Another possible obstacle, itself accentuated by undemanding reporting, is the perception that the rebels are fighting against marginalisation and underdevelopment in Darfur. Their real objectives have been questioned by independent observers such as Ghazi Suleiman, a prominent anti-government human rights activist in Sudan. Described by Reuters as "a non-partisan figure who advises senior politicians across the spectrum", Suleiman has noted: "The conflict in Darfur has nothing to do with marginalisation or the inequitable distribution of wealth. Inherently it is a struggle between the two factions of the Sudanese Islamist movement, the [opposition] Popular Congress party and the ruling National Congress [party]". [21] Suleiman’s reference is to 1999 sidelining by Sudan’s ruling National Congress party of former Islamist eminence grise Dr Turabi. Turabi had long been opposed to settling the civil war in the south and any engagement with the United States. Turabi then formed a breakaway faction that called itself the Popular Congress. It is clear that the Justice and Equality Movement is an extension of the Popular Congress. Turabi has also admitted supporting the Darfur insurrection: "We support the cause, no doubt about it…we have relations with some of the leadership." [22] The war in Darfur may be an attempt to derail the Naivasha peace agreement and Sudan’s move towards the West. Should the objective of the Islamist rebels in Darfur be the overthrow of the Khartoum government rather than any power-sharing or devolution for Darfur, then the rebel movements are unlikely to be negotiating in good faith.
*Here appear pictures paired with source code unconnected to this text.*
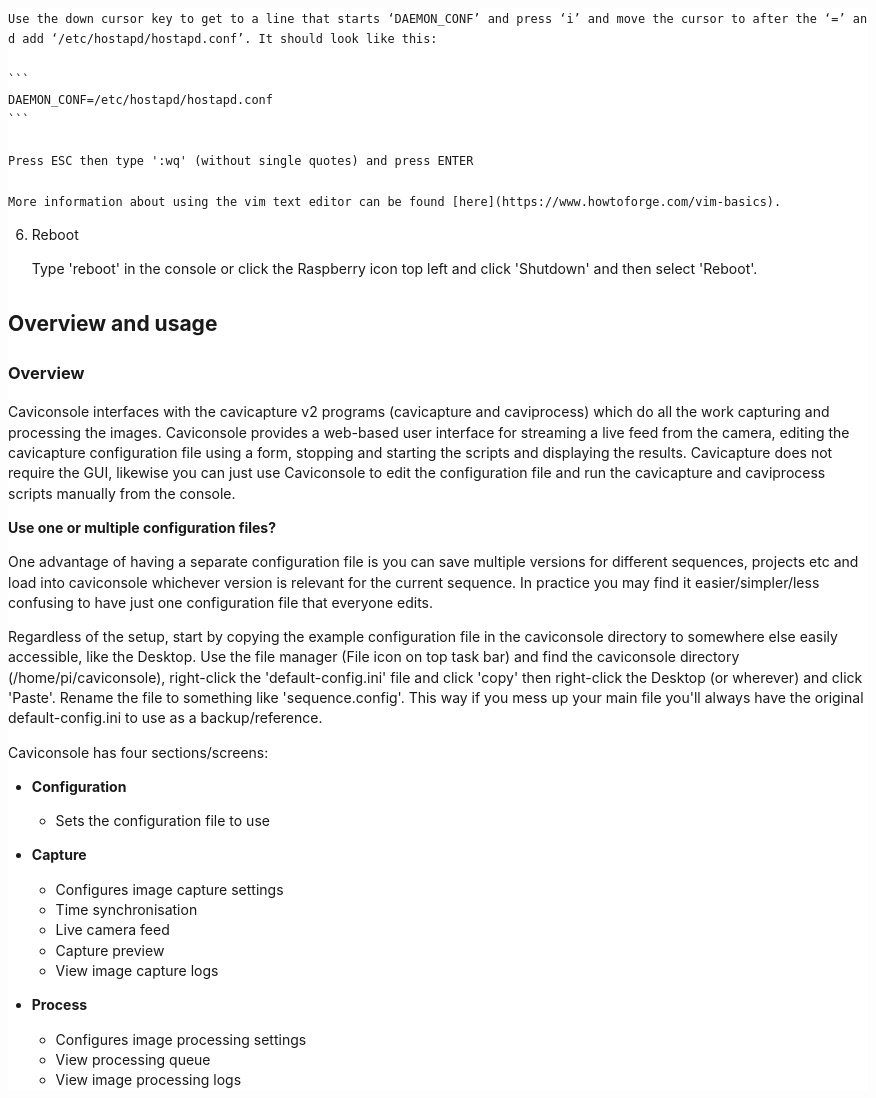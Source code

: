     Use the down cursor key to get to a line that starts ‘DAEMON_CONF’ and press ‘i’ and move the cursor to after the ‘=’ and add ‘/etc/hostapd/hostapd.conf’. It should look like this:

    ```
    DAEMON_CONF=/etc/hostapd/hostapd.conf
    ```
    
    Press ESC then type ':wq' (without single quotes) and press ENTER

    More information about using the vim text editor can be found [here](https://www.howtoforge.com/vim-basics).

6. Reboot

    Type 'reboot' in the console or click the Raspberry icon top left and click 'Shutdown' and then select 'Reboot'.
        

## Overview and usage

### Overview

Caviconsole interfaces with the cavicapture v2 programs (cavicapture and caviprocess) which do all the work capturing and processing the images. Caviconsole provides a web-based user interface for streaming a live feed from the camera, editing the cavicapture configuration file using a form, stopping and starting the scripts and displaying the results. Cavicapture does not require the GUI, likewise you can just use Caviconsole to edit the configuration file and run the cavicapture and caviprocess scripts manually from the console.

**Use one or multiple configuration files?**

One advantage of having a separate configuration file is you can save multiple versions for different sequences, projects etc and load into caviconsole whichever version is relevant for the current sequence. In practice you may find it easier/simpler/less confusing to have just one configuration file that everyone edits. 

Regardless of the setup, start by copying the example configuration file in the caviconsole directory to somewhere else easily accessible, like the Desktop. Use the file manager (File icon on top task bar) and find the caviconsole directory (/home/pi/caviconsole), right-click the 'default-config.ini' file and click 'copy' then right-click the Desktop (or wherever) and click 'Paste'. Rename the file to something like 'sequence.config'. This way if you mess up your main file you'll always have the original default-config.ini to use as a backup/reference.

Caviconsole has four sections/screens:

* **Configuration** 
  * Sets the configuration file to use

* **Capture**
  * Configures image capture settings
  * Time synchronisation
  * Live camera feed
  * Capture preview
  * View image capture logs

* **Process**
  * Configures image processing settings
  * View processing queue
  * View image processing logs
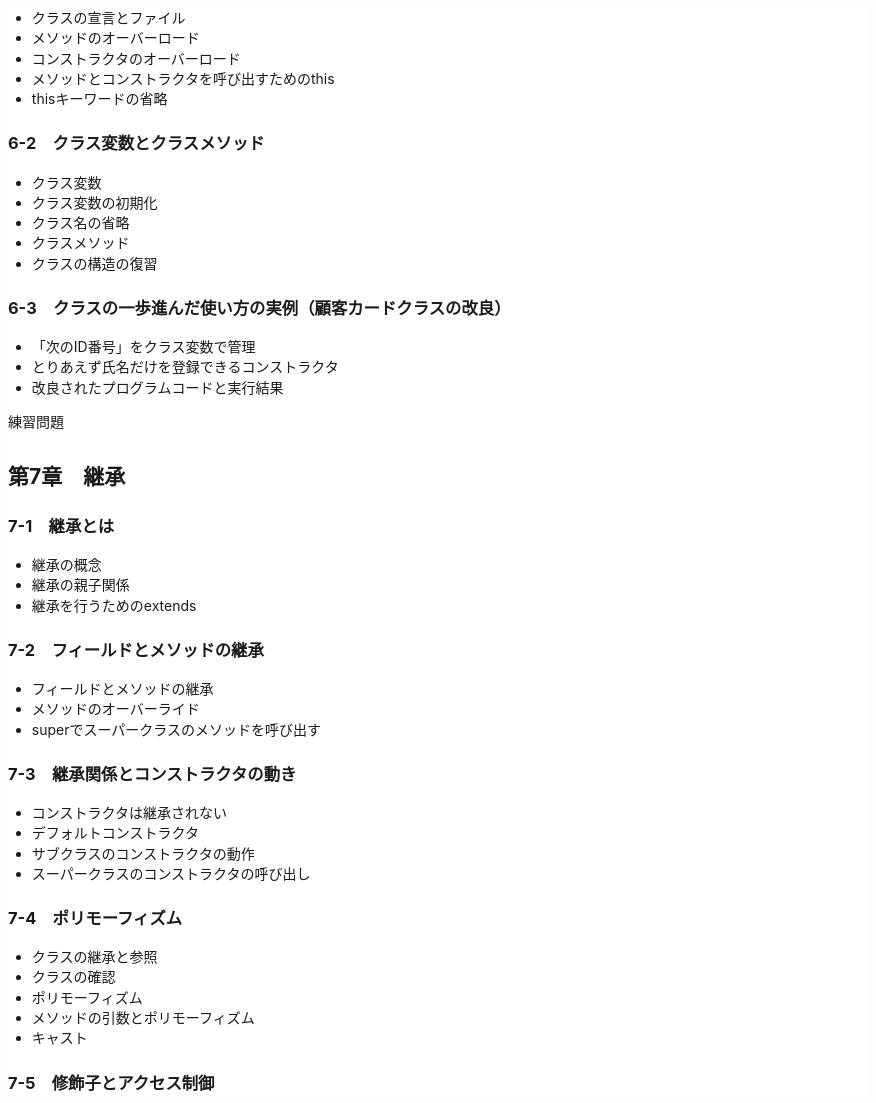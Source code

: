 - クラスの宣言とファイル
- メソッドのオーバーロード
- コンストラクタのオーバーロード
- メソッドとコンストラクタを呼び出すためのthis
- thisキーワードの省略

### 6-2　クラス変数とクラスメソッド

- クラス変数
- クラス変数の初期化
- クラス名の省略
- クラスメソッド
- クラスの構造の復習

### 6-3　クラスの一歩進んだ使い方の実例（顧客カードクラスの改良）

- 「次のID番号」をクラス変数で管理
- とりあえず氏名だけを登録できるコンストラクタ
- 改良されたプログラムコードと実行結果

練習問題

## 第7章　継承

### 7-1　継承とは

- 継承の概念
- 継承の親子関係
- 継承を行うためのextends

### 7-2　フィールドとメソッドの継承

- フィールドとメソッドの継承
- メソッドのオーバーライド
- superでスーパークラスのメソッドを呼び出す

### 7-3　継承関係とコンストラクタの動き

- コンストラクタは継承されない
- デフォルトコンストラクタ
- サブクラスのコンストラクタの動作
- スーパークラスのコンストラクタの呼び出し

### 7-4　ポリモーフィズム

- クラスの継承と参照
- クラスの確認
- ポリモーフィズム
- メソッドの引数とポリモーフィズム
- キャスト

### 7-5　修飾子とアクセス制御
Chadian government peace mediators have documented previous rebel intransigence. Referring to the failed round of peace talks in December 2003, they observed: "There has been a breakdown in negotiations because of unacceptable rebel demands. The talks have been suspended." [23] The rebels have also blocked other peace deals. The rebels would appear to have a vested interest in the war and humanitarian crisis continuing to the extent of blocking humanitarian aid agreements. [24] In these circumstances it will be difficult to persuade all the anti-rebel militias in Darfur to stand down.
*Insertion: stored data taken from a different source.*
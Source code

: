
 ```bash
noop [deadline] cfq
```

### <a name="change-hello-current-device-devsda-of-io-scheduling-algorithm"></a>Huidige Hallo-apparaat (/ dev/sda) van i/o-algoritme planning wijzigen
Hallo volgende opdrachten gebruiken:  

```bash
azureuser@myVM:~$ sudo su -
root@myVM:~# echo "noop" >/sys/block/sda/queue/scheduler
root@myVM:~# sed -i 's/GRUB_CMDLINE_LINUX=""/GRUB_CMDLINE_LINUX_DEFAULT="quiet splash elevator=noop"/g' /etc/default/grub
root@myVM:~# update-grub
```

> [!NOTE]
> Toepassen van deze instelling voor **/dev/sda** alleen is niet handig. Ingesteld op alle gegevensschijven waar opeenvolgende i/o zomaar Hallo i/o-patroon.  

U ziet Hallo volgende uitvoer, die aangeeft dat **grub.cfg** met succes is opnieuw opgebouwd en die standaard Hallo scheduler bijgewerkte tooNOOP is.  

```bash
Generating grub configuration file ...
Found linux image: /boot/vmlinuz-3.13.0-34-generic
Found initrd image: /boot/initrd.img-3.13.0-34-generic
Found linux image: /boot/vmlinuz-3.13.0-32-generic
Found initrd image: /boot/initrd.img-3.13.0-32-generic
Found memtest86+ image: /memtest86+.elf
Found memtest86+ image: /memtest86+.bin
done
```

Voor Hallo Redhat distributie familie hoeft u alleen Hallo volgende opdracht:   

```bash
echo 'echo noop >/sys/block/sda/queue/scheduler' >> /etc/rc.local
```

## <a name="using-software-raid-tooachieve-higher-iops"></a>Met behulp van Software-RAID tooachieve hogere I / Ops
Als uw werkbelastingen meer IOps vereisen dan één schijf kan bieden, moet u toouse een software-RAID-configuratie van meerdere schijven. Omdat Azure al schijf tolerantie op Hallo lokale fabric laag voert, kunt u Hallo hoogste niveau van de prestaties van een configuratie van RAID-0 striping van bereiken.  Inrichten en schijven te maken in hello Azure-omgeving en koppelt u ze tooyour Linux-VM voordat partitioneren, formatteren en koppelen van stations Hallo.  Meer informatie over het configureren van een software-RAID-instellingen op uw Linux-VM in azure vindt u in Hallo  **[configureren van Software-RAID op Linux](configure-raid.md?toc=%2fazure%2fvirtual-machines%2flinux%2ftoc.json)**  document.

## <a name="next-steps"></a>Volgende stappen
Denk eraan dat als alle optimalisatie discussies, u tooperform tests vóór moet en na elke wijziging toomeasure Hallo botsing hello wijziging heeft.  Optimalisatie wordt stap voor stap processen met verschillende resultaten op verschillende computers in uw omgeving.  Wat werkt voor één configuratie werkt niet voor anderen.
Darfur and the Naivasha Peace Process

There is no doubt that the Darfur crisis has cast a shadow over the Naivasha peace process. [25] The Sudanese government has had grounds to doubt the credibility of their counter-parts in the Naivasha process, Dr John Garang and the Sudan People’s Liberation Army [SPLA]. While engaged in peace talks with Khartoum, the SPLA have both trained and armed the Darfur rebels. The International Crisis Group, an organisation very critical of the Sudanese government, has noted that "numerous sources link the SPLA to the beginning of the SLA rebellion by providing arms, training, and strategy…It allegedly trained as many as 1,500 Darfurians near Raja, in western Bahr el-Ghazal, in March 2002." [26] Despite mounting evidence to the contrary, SPLA spokesmen were still claiming as recently as September 2004 that the SPLA "has nothing to do with the present rebellion in Darfur". [27] SPLA leader Dr Garang has also opportunistically described events in Darfur as "genocide". [28] The contradictions of the SPLA position are clear. The Naivasha peace agreement would see the SPLA form part of a coalition national government – a government which the Darfur rebels it is assisting are trying to overthrow.
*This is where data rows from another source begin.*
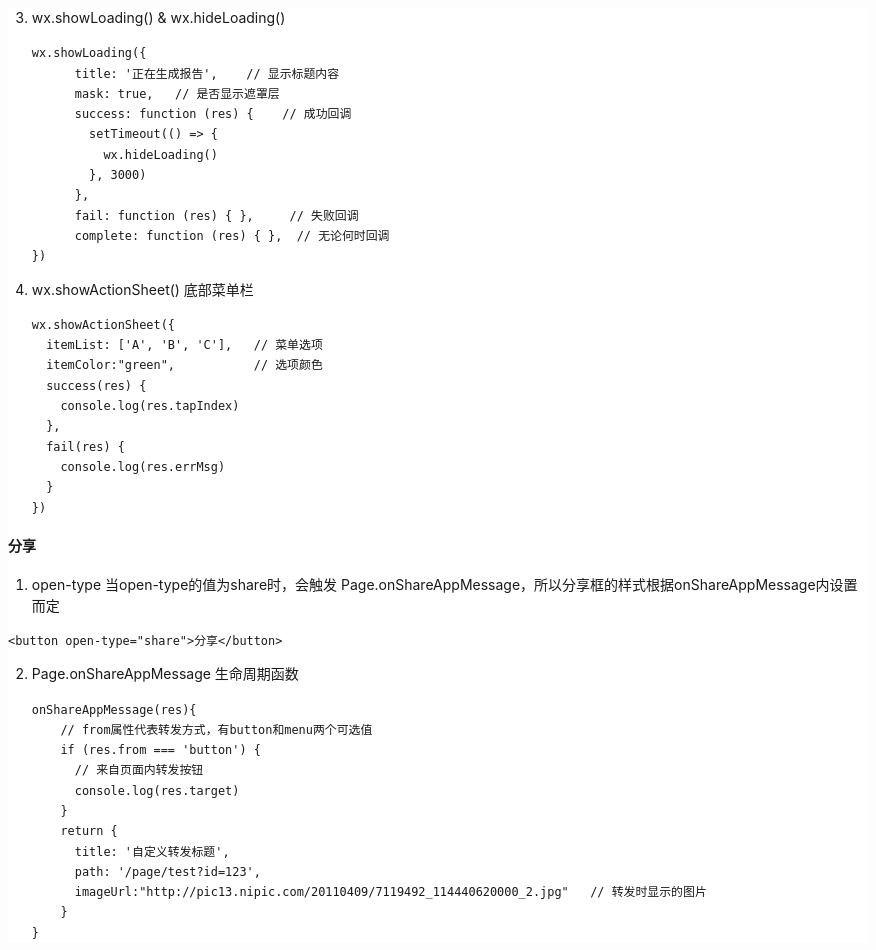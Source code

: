 3. wx.showLoading() & wx.hideLoading()

	```
	wx.showLoading({
	      title: '正在生成报告',    // 显示标题内容
	      mask: true,   // 是否显示遮罩层
	      success: function (res) {    // 成功回调
	        setTimeout(() => {
	          wx.hideLoading()
	        }, 3000)
	      },
	      fail: function (res) { },     // 失败回调
	      complete: function (res) { },  // 无论何时回调
	})
	```

4. wx.showActionSheet()  底部菜单栏

	```
	wx.showActionSheet({
      itemList: ['A', 'B', 'C'],   // 菜单选项
      itemColor:"green",           // 选项颜色
      success(res) {
        console.log(res.tapIndex)
      },
      fail(res) {
        console.log(res.errMsg)
      }
    })
	```

#### 分享

1. open-type  当open-type的值为share时，会触发 Page.onShareAppMessage，所以分享框的样式根据onShareAppMessage内设置而定

```
<button open-type="share">分享</button>
```

2. Page.onShareAppMessage  生命周期函数

	```
	onShareAppMessage(res){
		// from属性代表转发方式，有button和menu两个可选值
	    if (res.from === 'button') {
	      // 来自页面内转发按钮
	      console.log(res.target)
	    }
	    return {
	      title: '自定义转发标题',
	      path: '/page/test?id=123',
	      imageUrl:"http://pic13.nipic.com/20110409/7119492_114440620000_2.jpg"   // 转发时显示的图片
	    }
	}
	```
How Do We Get to Where We Want to Go?

The ceasefire must be extended, enforced and monitored. The mission of the African Union monitors must be supported and assisted. The ceasefire monitoring and verification teams which have so effectively policed the ceasefire in southern Sudan and the Nuba mountains must be introduced to Darfur. The Darfur peace talks must be encouraged and all parties to the conflict must be held to account by the international community. While Khartoum appears to be eager to resolve the Darfur issue, any rebel reluctance, by design or by way of opportunism, to engage in the talks must be recognised by the international community. Criminality in Darfur must be dealt with aggressively. The SPLA involvement with and support for the Darfur rebels must stop. Eritrean support for the rebels must similarly be ended. Only concerted international pressure can make this happen.

Criticism of the Sudanese government must be measured and properly focused. Knee-jerk responses by the international community to sensationalist and often questionable claims about Darfur serve only to enflame an already tense situation, endanger the Naivasha peace process and slow Sudan’s re-engagement with the West.

Notes:

[1]. For an overview of propaganda within the Sudanese conflict see, David Hoile, ‘Images of Sudan: Case Studies in Misinformation and Propaganda’, European-Sudanese Public Affairs Council, London, 2003, available at www.espac.org

[2]. "US ‘Hyping’ Darfur Genocide Fears", ‘The Observer’ [London], 3 October 2004.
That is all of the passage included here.